While Columbus wrote that with 50 men, “we could subjugate (Caribbean indigenous people) and do whatever we want,” on occasion relations were more cordial. Natives taught British colonists the reliability and synergy of their Three Sisters diet – corn, beans and squash. Colonists for a time recognized Native Americans’ distinct, self-governing societies, and worked out treaties indigenous people held as sacred agreements.

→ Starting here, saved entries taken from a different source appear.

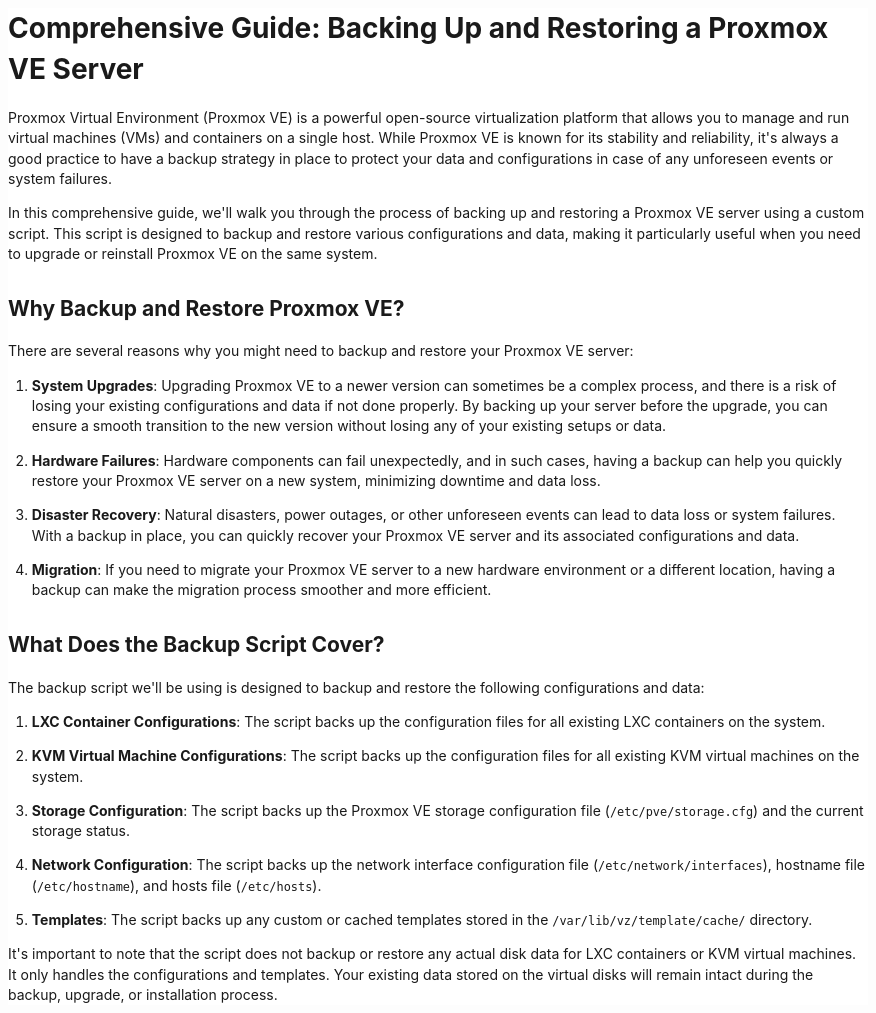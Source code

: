 # Comprehensive Guide: Backing Up and Restoring a Proxmox VE Server

Proxmox Virtual Environment (Proxmox VE) is a powerful open-source virtualization platform that allows you to manage and run virtual machines (VMs) and containers on a single host. While Proxmox VE is known for its stability and reliability, it's always a good practice to have a backup strategy in place to protect your data and configurations in case of any unforeseen events or system failures.

In this comprehensive guide, we'll walk you through the process of backing up and restoring a Proxmox VE server using a custom script. This script is designed to backup and restore various configurations and data, making it particularly useful when you need to upgrade or reinstall Proxmox VE on the same system.

## Why Backup and Restore Proxmox VE?

There are several reasons why you might need to backup and restore your Proxmox VE server:

1. **System Upgrades**: Upgrading Proxmox VE to a newer version can sometimes be a complex process, and there is a risk of losing your existing configurations and data if not done properly. By backing up your server before the upgrade, you can ensure a smooth transition to the new version without losing any of your existing setups or data.

2. **Hardware Failures**: Hardware components can fail unexpectedly, and in such cases, having a backup can help you quickly restore your Proxmox VE server on a new system, minimizing downtime and data loss.

3. **Disaster Recovery**: Natural disasters, power outages, or other unforeseen events can lead to data loss or system failures. With a backup in place, you can quickly recover your Proxmox VE server and its associated configurations and data.

4. **Migration**: If you need to migrate your Proxmox VE server to a new hardware environment or a different location, having a backup can make the migration process smoother and more efficient.

## What Does the Backup Script Cover?

The backup script we'll be using is designed to backup and restore the following configurations and data:

1. **LXC Container Configurations**: The script backs up the configuration files for all existing LXC containers on the system.

2. **KVM Virtual Machine Configurations**: The script backs up the configuration files for all existing KVM virtual machines on the system.

3. **Storage Configuration**: The script backs up the Proxmox VE storage configuration file (`/etc/pve/storage.cfg`) and the current storage status.

4. **Network Configuration**: The script backs up the network interface configuration file (`/etc/network/interfaces`), hostname file (`/etc/hostname`), and hosts file (`/etc/hosts`).

5. **Templates**: The script backs up any custom or cached templates stored in the `/var/lib/vz/template/cache/` directory.

It's important to note that the script does not backup or restore any actual disk data for LXC containers or KVM virtual machines. It only handles the configurations and templates. Your existing data stored on the virtual disks will remain intact during the backup, upgrade, or installation process.
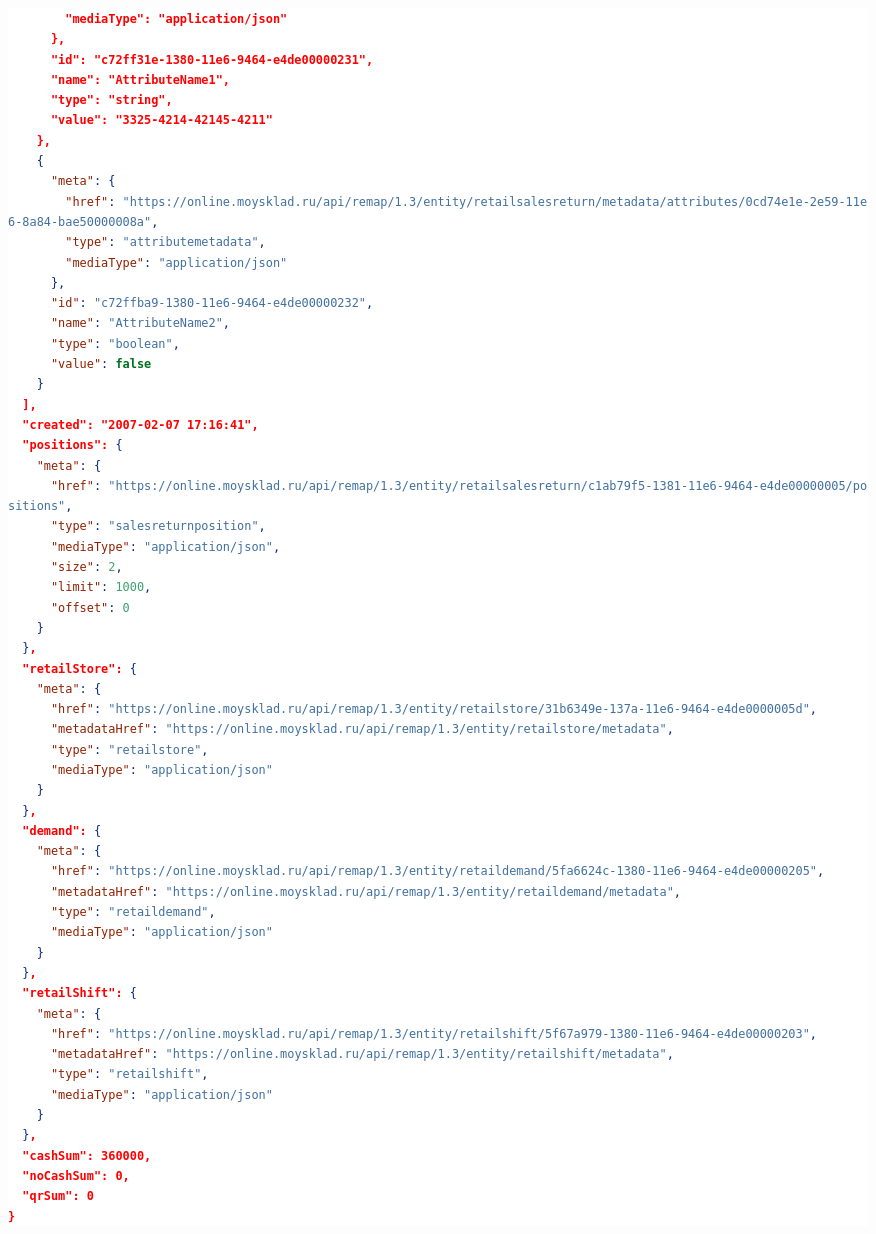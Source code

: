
 ```json
        "mediaType": "application/json"
      },
      "id": "c72ff31e-1380-11e6-9464-e4de00000231",
      "name": "AttributeName1",
      "type": "string",
      "value": "3325-4214-42145-4211"
    },
    {
      "meta": {
        "href": "https://online.moysklad.ru/api/remap/1.3/entity/retailsalesreturn/metadata/attributes/0cd74e1e-2e59-11e6-8a84-bae50000008a",
        "type": "attributemetadata",
        "mediaType": "application/json"
      },
      "id": "c72ffba9-1380-11e6-9464-e4de00000232",
      "name": "AttributeName2",
      "type": "boolean",
      "value": false
    }
  ],
  "created": "2007-02-07 17:16:41",
  "positions": {
    "meta": {
      "href": "https://online.moysklad.ru/api/remap/1.3/entity/retailsalesreturn/c1ab79f5-1381-11e6-9464-e4de00000005/positions",
      "type": "salesreturnposition",
      "mediaType": "application/json",
      "size": 2,
      "limit": 1000,
      "offset": 0
    }
  },
  "retailStore": {
    "meta": {
      "href": "https://online.moysklad.ru/api/remap/1.3/entity/retailstore/31b6349e-137a-11e6-9464-e4de0000005d",
      "metadataHref": "https://online.moysklad.ru/api/remap/1.3/entity/retailstore/metadata",
      "type": "retailstore",
      "mediaType": "application/json"
    }
  },
  "demand": {
    "meta": {
      "href": "https://online.moysklad.ru/api/remap/1.3/entity/retaildemand/5fa6624c-1380-11e6-9464-e4de00000205",
      "metadataHref": "https://online.moysklad.ru/api/remap/1.3/entity/retaildemand/metadata",
      "type": "retaildemand",
      "mediaType": "application/json"
    }
  },
  "retailShift": {
    "meta": {
      "href": "https://online.moysklad.ru/api/remap/1.3/entity/retailshift/5f67a979-1380-11e6-9464-e4de00000203",
      "metadataHref": "https://online.moysklad.ru/api/remap/1.3/entity/retailshift/metadata",
      "type": "retailshift",
      "mediaType": "application/json"
    }
  },
  "cashSum": 360000,
  "noCashSum": 0,
  "qrSum": 0
}
```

In the end, about 400 treaties were signed and then broken.

“To Europeans,” Porter said, “land was a commodity.”

The blanket exercise hit on a number of events familiar to high school history students, including the Indian Removal Act and subsequent Trail of Tears; the 1887 Dawes Act, which sold 90 million acres of ancestral tribal lands at cut-rate prices to non-Indian settlers and which Theodore Roosevelt called “a mighty pulverizing engine to break up the tribal mass”; and the 1978 Indian Child Welfare Act, which governs the way Native American children can be removed from their families.

In fact, the accounts of indigenous people constitute important history, as Rio Ramirez, a Tohono O’odham educator in Tucson, wrote: “Knowing this country’s history is the first step we need to take in the long process of repairing our people and our land … Sometimes when people learn about the broken treaties, relocation and genocide, they feel guilty about what happened to Native Americans. Those feelings are OK as long as we move past them and try to help each other now as human beings.

“No one here today made these things happen. But we are the ones who are living now, and we need to understand that we are all in this together.”